La novedad, no obstante, se encuentra en un mensaje que el Rey ha querido transmitir a los ciudadanos más perspicaces. Como apunta Castro, pero precisamente por lo contrario, es decir, por su impotencia, Felipe VI advierte que las investiduras se dirimen única y exclusivamente en el Parlamento, lo cual es rigurosamente cierto. Que los parlamentarios hayan sido cooptados por las cúpulas de los partidos políticos en orden a su fidelidad, y que los medios de comunicación hayan influido en la conformación de la hegemonía política y cultural para troquelar las conciencias de los ciudadanos que los votan son también hechos incontrovertibles.

Pero no es menos cierto que una vez en el Hemiciclo, de acuerdo al art. 67 de la Constitución, cada parlamentario puede votar lo que quiera.
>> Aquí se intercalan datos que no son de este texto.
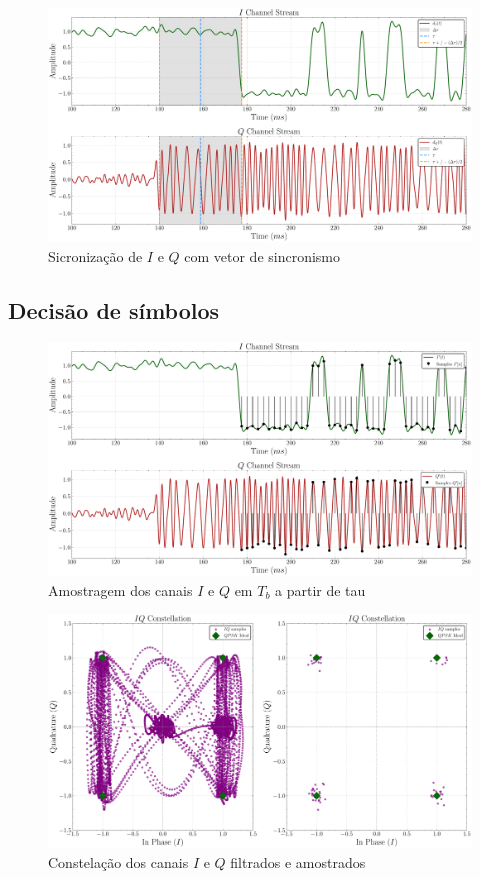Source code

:\begin{figure}[H]
	\centering
	\caption{Sicronização de $I$ e $Q$ com vetor de sincronismo}\label{fig:receiver_sync}
	\includegraphics[width=\linewidth]{assets/cap3/receiver_sync_time.pdf}
\end{figure}


\subsection{Decisão de símbolos}\label{sec:decisao_simbolos}

\begin{figure}[H]
	\centering
	\caption{Amostragem dos canais $I$ e $Q$ em $T_b$ a partir de \gls{tau}}\label{fig:receiver_sampler}
	\includegraphics[width=\linewidth]{assets/cap3/receiver_sampler_time.pdf}
\end{figure}

\begin{figure}[H]
	\centering
	\caption{Constelação dos canais $I$ e $Q$ filtrados e amostrados}\label{fig:receiver_const}
	\includegraphics[width=\linewidth]{assets/cap3/receiver_sampler_const.pdf}
\end{figure}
De ahí que su deseo de que el Parlamento español sea un reflejo de lo mejor de la sociedad civil, tan gráficamente plasmado en su discurso detallando minuciosamente las virtudes cívicas premiadas en la entrega de premios y la apelación velada a la voluntad de la sociedad civil instándole a promoverlo, sea, sin ningún género de dudas, lo más importante del discurso y de casi cualquier cosa que pueda hacer hoy el rey de España.

Felipe VI apela a la sociedad civil porque es plenamente consciente de que este Parlamento soberano vale hoy muy poco moral e intelectualmente. Y de este modo discreto une su decepción respecto a la clase política a la que muestran los españoles en cada encuesta de valoraciones. Sabiendo que, mientras la sociedad civil no reaccione, todo estará perdido. Por eso puso ejemplos tan extensos de generosidad, grandeza, procura del interés general, etc., de ciudadanos anónimos individuales cuya actitud él desea, pero no espera, que sea imitada por la clase política.
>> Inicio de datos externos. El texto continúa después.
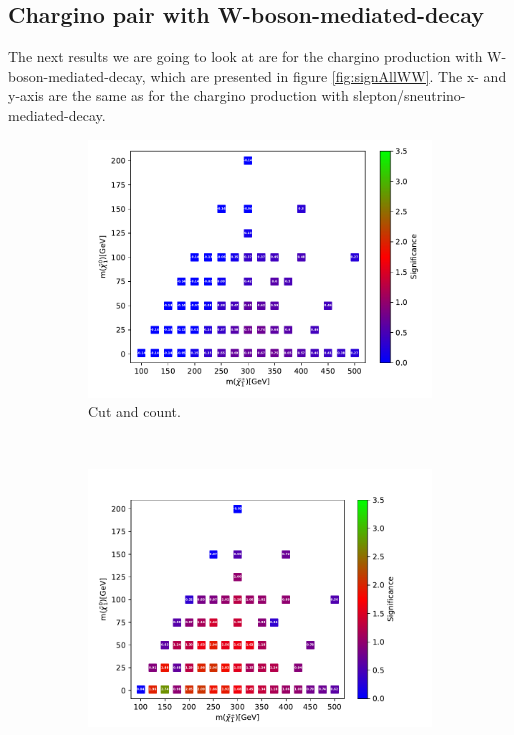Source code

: \subsection{Chargino pair with W-boson-mediated-decay}
\label{sec:resC1C1_WW}

The next results we are going to look at are for the chargino production with W-boson-mediated-decay, which are presented in figure \ref{fig:signAllWW}. The x- and y-axis are the same as for the chargino production with slepton/sneutrino-mediated-decay. 

\begin{figure}[H]
    \centering
    \begin{subfigure}[t!]{0.49\textwidth}
    \includegraphics[width = \textwidth]{Figures/Significances/significanceCutandCount_WW_all.pdf}
    \caption{Cut and count.}
        \label{fig:signAllWWcandc}
    \end{subfigure}
    \\
    \begin{subfigure}[t!]{0.49\textwidth}
    \includegraphics[width = \textwidth]{Figures/Significances/significance_BDT_WW_All_level.pdf}

\end{subfigure}
\end{figure}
El Rey ha dejado clara su visión política. Ha mostrado su pesimismo inteligente por lo que ve. Frente a ello, ha mostrado su optimismo contraponiéndole el valor de la voluntad. No la suya, porque la sabe no soberana, sino del pueblo español, único capaz de cambiar las cosas. Y apela a él, y a su energía, mostrándole el camino del cambio muy claramente: ese Parlamento no representa los valores y las virtudes de la sociedad civil.

Lo que no dice, porque no es su función, es cómo debería producirse el cambio. Pero cualquier estudioso del poder, comenzando por Schmitt, sabe que este viene determinado por el modo en que se elige a la clase dirigente. Luego es la ley electoral el factor fundamental.

El Rey ha comenzado a atesorar más confianza en la sociedad civil, en “nosotros “, “en España”, y en el “carácter de sus ciudadanos” y la “fortaleza de su sociedad” que en las instituciones representativas actuales, de las que los ciudadanos también desconfían. Pero su desconfianza no tiene naturaleza populista que implique sustituirlas por procedimientos autoritarios y plebiscitarios, sino para exigir que puedan ser ocupadas por personas que representen fielmente los valores de la sociedad civil del siglo XXI.

El Rey comienza a entender que exigir grandeza a la clase política de un Estado de partidos resulta harto difícil. Las oligarquías jamás se han caracterizado por su magnanimidad, por su capacidad de esfuerzo y por su visión del interés general, pues dejarían de ser oligarquías.

Este ímpetu ha de venir desde fuera, pero no en la forma de un proceso constituyente como pedía García-Trevijano, de quien tanto Javier Castro como yo aprendimos tanta ciencia política; esa forma revolucionaria (pacífica pero revolucionaria) no es hoy la mejor vía hoy para realizar un cambio, por los riesgos que conlleva.

La vía son las reformas puntuales y la más importante, como decía Constant, es la de la libertad política. En concreto, un sistema electoral que posibilite la entrada en el Congreso de los valores cívicos que forman parte del ADN de la sociedad española, sistema que debería encontrarse a través de un gran consenso. Pero antes, se hace necesario demostrar esa auténtica voluntad de cambio, la cual, si no se mide en millones, no hará reaccionar a la clase política.

Lorenzo Abadía es empresario y analista político.